- **Action item**:
Across the material below, how many lines hold the word "appropriate"? Only the number should be given.

- **Provided material**:
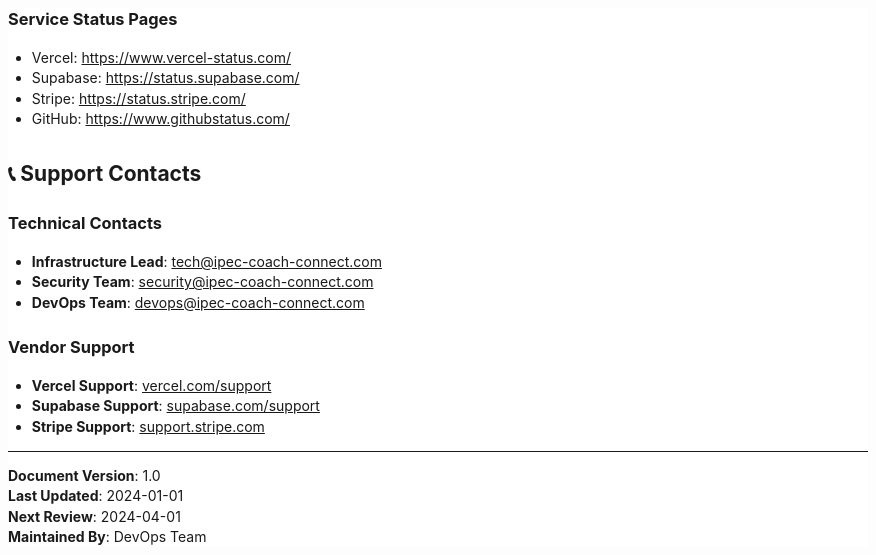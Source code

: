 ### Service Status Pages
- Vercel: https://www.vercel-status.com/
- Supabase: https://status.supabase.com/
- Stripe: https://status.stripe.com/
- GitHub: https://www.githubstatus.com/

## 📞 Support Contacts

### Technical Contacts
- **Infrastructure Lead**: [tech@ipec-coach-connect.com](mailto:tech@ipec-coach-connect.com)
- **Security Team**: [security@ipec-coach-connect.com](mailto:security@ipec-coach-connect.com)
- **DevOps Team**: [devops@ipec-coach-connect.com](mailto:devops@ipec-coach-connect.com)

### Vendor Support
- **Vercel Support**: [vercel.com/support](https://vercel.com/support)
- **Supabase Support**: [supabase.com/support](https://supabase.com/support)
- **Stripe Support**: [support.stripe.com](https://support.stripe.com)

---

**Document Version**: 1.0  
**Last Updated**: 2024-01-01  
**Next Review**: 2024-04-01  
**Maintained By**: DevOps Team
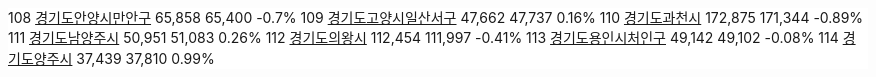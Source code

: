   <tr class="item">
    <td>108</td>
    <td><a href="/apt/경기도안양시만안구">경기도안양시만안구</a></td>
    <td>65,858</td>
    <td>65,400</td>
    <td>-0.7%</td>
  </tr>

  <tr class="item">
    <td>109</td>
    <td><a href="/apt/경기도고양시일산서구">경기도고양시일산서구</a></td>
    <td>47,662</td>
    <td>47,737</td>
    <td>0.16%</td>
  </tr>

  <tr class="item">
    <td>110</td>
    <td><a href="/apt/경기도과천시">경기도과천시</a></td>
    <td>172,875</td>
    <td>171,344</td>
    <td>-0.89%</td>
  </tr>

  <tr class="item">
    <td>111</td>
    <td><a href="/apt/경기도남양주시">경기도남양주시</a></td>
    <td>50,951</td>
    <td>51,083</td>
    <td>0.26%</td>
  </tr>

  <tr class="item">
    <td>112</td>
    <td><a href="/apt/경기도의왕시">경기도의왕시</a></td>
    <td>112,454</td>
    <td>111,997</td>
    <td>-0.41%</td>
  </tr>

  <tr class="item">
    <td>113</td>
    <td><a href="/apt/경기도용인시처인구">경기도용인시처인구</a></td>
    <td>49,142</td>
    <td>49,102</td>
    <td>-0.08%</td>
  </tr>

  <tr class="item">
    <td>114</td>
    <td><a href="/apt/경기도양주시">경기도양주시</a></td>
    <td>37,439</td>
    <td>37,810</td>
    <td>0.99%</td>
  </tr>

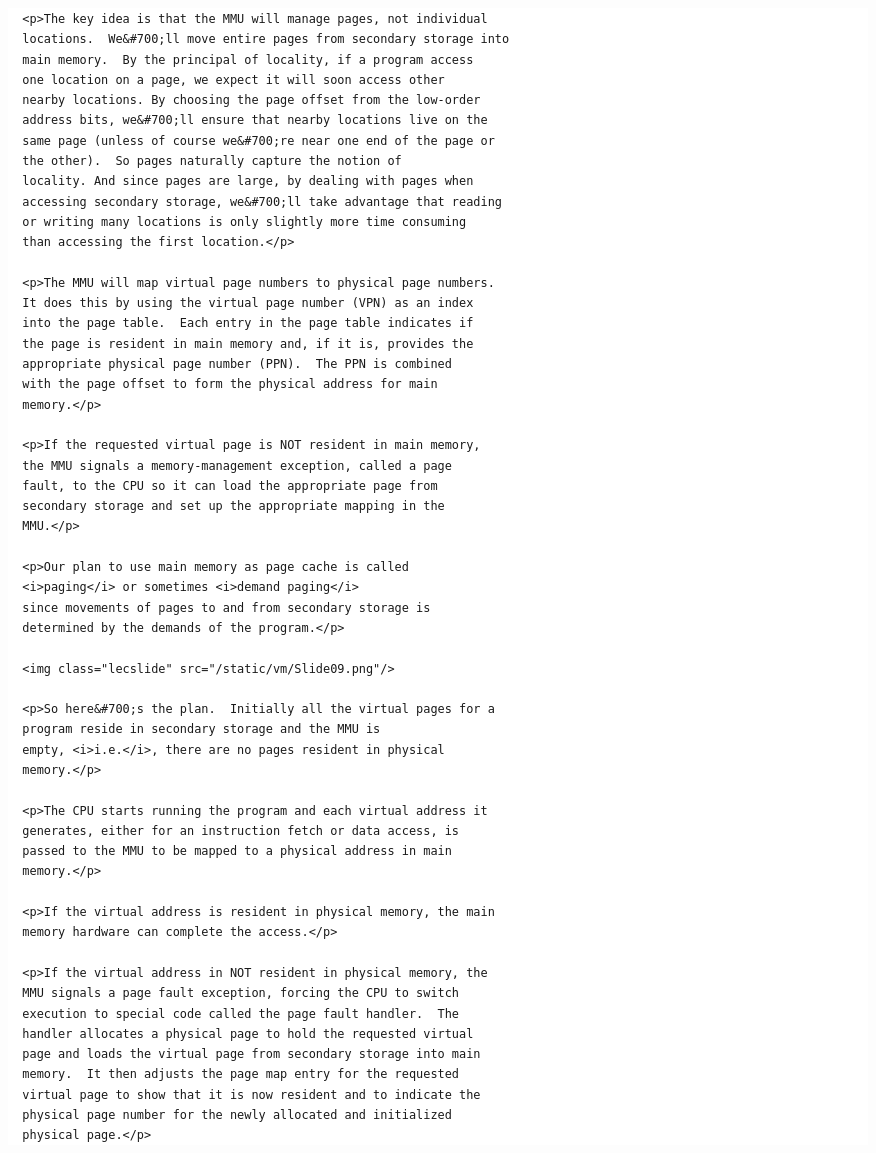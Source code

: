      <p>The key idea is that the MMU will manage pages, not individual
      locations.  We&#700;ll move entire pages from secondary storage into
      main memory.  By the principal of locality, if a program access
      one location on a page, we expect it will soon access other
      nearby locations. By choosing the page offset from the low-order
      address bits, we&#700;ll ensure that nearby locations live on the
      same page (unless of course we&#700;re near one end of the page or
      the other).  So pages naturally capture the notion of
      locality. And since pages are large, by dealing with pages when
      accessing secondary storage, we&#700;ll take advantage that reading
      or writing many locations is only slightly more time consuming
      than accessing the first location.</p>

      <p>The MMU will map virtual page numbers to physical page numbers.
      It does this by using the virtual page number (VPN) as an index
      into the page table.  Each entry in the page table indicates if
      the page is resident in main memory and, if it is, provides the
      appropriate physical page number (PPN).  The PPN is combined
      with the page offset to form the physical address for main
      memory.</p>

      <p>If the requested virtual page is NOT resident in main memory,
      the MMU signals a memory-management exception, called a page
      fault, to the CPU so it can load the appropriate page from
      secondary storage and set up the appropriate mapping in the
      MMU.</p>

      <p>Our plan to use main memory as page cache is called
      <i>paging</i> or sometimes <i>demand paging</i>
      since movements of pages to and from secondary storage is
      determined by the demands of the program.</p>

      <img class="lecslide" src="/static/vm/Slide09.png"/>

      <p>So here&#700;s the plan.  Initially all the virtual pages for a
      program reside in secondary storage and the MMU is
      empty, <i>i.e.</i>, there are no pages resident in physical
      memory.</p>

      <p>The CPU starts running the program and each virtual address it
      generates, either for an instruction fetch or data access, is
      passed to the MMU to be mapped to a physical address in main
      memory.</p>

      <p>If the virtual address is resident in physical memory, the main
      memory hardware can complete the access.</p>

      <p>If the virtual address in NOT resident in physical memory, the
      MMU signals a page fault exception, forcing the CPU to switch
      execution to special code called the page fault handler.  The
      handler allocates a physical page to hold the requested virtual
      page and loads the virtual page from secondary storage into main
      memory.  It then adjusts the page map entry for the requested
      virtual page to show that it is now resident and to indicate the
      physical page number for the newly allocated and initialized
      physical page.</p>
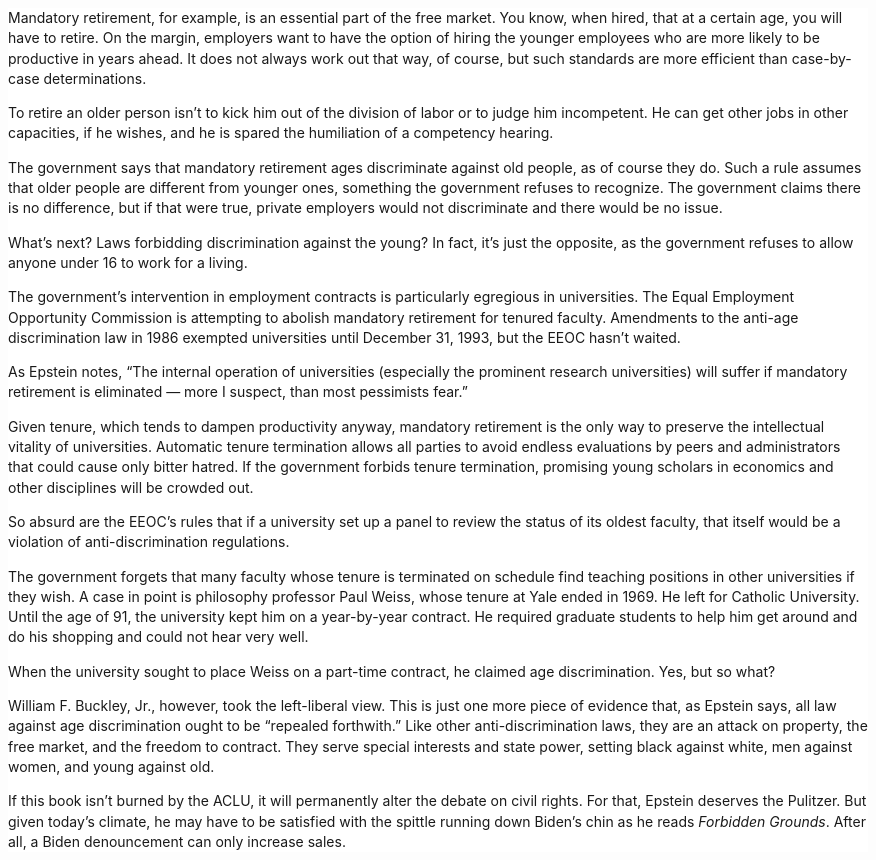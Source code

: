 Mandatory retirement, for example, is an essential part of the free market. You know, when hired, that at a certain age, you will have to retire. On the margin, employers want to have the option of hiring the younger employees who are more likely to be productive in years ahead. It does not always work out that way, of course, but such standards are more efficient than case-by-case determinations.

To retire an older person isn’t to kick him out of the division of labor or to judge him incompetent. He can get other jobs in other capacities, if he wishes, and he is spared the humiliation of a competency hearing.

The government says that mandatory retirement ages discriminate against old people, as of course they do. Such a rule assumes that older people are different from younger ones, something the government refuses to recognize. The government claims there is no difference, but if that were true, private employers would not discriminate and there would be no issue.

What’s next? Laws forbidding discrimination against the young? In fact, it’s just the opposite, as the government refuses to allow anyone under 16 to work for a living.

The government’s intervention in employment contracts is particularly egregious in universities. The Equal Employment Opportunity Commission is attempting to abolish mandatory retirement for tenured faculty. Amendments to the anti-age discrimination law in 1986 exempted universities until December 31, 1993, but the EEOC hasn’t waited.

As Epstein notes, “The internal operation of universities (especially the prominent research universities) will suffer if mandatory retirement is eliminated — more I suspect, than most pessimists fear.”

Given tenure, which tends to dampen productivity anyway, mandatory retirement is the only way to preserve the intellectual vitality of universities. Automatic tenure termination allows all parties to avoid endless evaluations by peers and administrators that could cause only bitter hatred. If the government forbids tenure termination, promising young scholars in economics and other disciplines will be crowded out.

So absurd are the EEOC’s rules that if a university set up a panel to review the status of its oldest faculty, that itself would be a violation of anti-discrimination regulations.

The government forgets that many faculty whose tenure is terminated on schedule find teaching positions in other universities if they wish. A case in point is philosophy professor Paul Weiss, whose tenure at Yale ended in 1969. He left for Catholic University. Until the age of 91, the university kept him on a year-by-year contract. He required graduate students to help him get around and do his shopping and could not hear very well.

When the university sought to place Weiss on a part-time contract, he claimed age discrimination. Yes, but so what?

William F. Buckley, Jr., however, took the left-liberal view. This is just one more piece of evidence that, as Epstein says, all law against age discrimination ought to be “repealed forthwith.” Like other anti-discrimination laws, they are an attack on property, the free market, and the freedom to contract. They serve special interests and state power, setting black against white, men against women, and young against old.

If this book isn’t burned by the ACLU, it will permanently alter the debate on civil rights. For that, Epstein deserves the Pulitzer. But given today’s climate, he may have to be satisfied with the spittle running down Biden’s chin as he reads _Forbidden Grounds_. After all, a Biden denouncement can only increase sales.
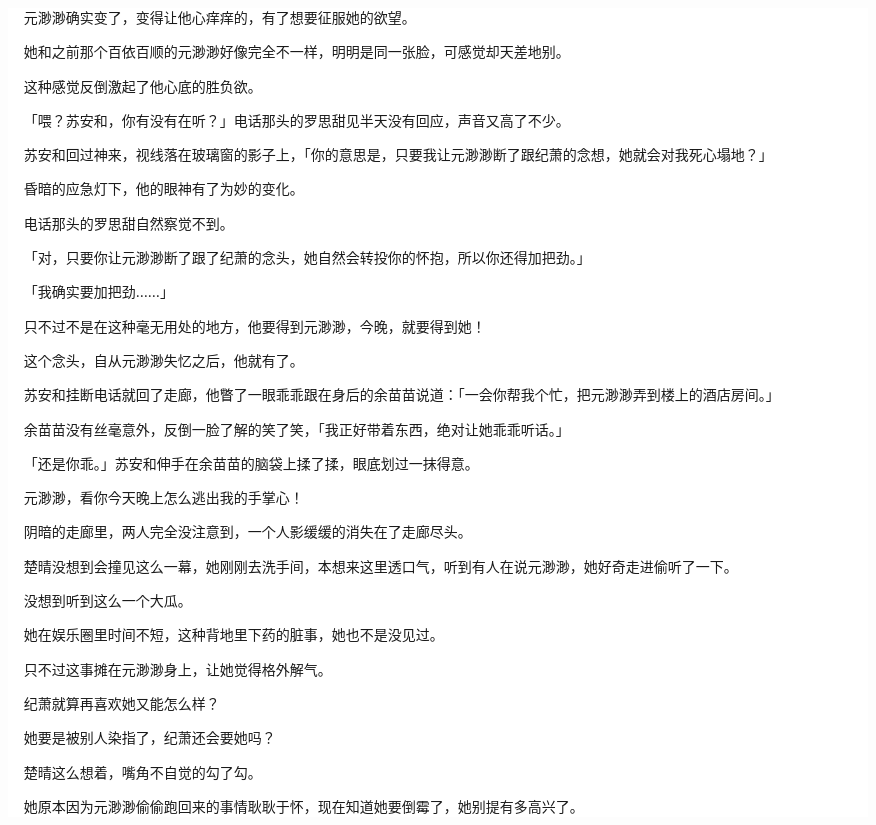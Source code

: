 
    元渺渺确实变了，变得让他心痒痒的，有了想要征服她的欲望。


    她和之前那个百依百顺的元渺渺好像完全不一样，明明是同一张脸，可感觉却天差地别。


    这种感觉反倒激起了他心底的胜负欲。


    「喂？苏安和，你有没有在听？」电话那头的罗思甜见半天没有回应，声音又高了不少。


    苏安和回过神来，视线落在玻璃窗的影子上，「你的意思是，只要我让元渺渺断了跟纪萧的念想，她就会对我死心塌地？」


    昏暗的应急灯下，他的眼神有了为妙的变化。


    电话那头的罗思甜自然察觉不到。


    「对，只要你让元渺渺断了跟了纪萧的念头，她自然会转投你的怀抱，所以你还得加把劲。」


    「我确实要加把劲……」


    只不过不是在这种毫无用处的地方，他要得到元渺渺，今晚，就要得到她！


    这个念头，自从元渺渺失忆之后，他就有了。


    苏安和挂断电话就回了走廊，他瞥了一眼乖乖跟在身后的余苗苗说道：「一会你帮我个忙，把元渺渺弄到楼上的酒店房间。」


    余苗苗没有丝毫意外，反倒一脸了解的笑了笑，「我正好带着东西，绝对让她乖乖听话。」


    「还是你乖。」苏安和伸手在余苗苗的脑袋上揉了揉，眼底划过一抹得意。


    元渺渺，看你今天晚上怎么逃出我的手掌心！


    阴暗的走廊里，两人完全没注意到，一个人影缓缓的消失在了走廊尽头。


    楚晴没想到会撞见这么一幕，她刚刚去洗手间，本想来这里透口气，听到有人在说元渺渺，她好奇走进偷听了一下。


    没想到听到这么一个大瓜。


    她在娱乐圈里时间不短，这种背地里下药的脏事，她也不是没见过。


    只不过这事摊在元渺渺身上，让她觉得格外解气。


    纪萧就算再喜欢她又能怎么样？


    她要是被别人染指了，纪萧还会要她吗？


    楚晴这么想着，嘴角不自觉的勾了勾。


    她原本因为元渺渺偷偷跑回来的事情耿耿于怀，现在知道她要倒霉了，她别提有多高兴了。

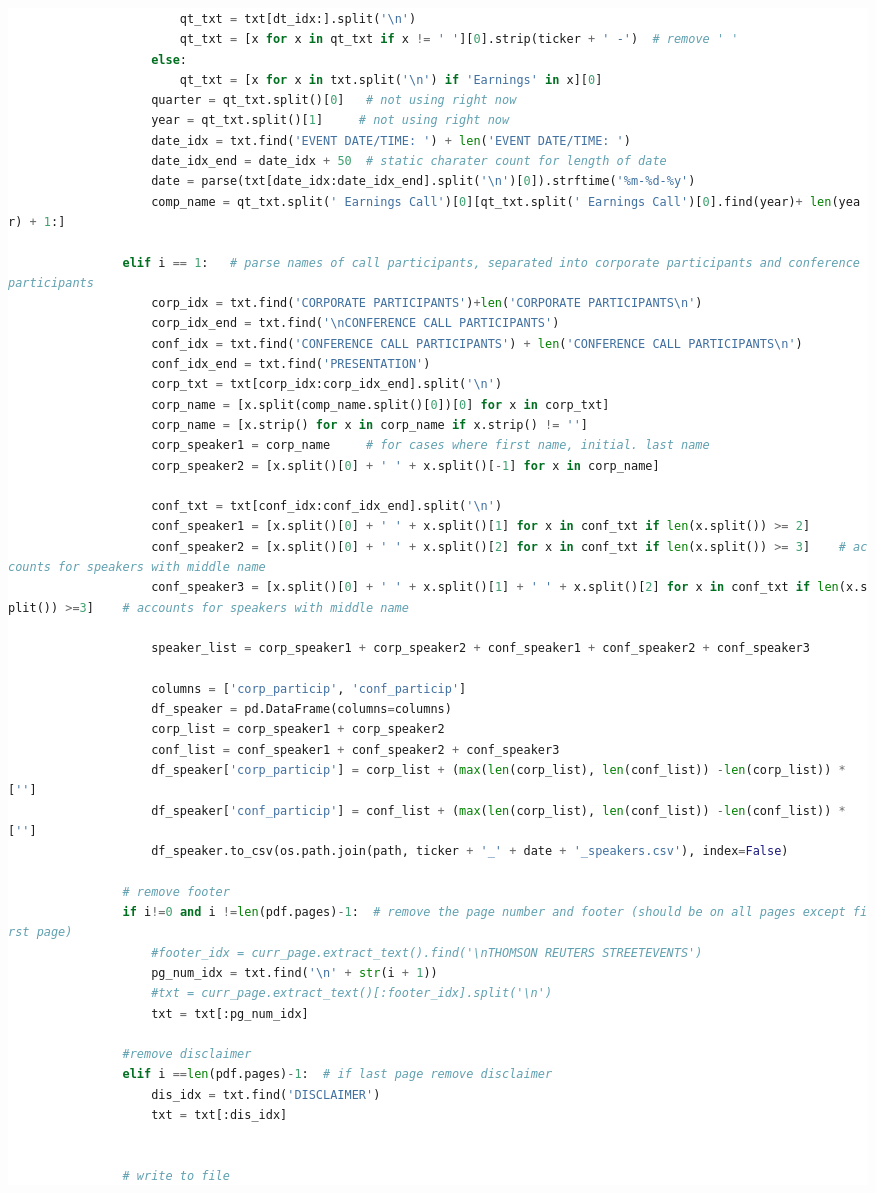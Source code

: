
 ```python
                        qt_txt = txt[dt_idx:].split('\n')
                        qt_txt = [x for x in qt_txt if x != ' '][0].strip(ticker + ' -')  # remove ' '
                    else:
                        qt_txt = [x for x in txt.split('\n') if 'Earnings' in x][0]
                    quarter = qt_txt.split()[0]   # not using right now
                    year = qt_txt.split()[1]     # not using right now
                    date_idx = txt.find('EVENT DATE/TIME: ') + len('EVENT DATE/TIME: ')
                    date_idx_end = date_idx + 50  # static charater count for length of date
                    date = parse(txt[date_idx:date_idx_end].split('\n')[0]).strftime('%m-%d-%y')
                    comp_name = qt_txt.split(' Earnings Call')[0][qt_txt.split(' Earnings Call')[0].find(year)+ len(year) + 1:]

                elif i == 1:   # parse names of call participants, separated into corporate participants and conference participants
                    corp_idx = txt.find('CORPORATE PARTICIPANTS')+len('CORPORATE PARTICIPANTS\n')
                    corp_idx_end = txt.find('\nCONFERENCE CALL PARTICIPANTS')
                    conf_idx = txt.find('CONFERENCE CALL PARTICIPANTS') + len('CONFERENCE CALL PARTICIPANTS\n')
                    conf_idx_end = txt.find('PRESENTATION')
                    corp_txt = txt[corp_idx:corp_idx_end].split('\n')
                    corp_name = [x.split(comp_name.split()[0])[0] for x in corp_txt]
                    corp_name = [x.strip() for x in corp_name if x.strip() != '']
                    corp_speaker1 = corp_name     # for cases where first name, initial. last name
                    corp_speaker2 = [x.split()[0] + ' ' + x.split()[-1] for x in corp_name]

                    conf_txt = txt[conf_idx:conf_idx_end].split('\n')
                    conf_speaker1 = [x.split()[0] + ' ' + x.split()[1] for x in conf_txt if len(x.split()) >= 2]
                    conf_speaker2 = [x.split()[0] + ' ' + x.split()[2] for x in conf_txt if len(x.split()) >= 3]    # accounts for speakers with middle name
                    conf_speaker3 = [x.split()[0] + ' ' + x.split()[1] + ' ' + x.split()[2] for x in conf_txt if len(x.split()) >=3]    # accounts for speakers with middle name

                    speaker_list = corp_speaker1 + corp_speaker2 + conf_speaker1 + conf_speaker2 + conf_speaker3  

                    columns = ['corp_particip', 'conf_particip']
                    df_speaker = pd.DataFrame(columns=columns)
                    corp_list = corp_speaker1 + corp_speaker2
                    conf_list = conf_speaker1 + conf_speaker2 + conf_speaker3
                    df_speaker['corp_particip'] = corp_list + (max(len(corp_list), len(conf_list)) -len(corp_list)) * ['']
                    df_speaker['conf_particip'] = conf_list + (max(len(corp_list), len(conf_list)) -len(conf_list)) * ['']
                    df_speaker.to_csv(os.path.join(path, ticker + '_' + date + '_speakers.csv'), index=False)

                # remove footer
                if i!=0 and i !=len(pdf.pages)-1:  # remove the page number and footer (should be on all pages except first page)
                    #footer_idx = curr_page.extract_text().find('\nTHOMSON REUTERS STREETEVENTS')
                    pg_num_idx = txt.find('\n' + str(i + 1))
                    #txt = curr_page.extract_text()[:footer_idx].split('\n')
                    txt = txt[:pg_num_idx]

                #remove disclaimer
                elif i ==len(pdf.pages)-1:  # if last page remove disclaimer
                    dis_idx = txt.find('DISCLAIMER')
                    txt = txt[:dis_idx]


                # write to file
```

- **Answer area**:
3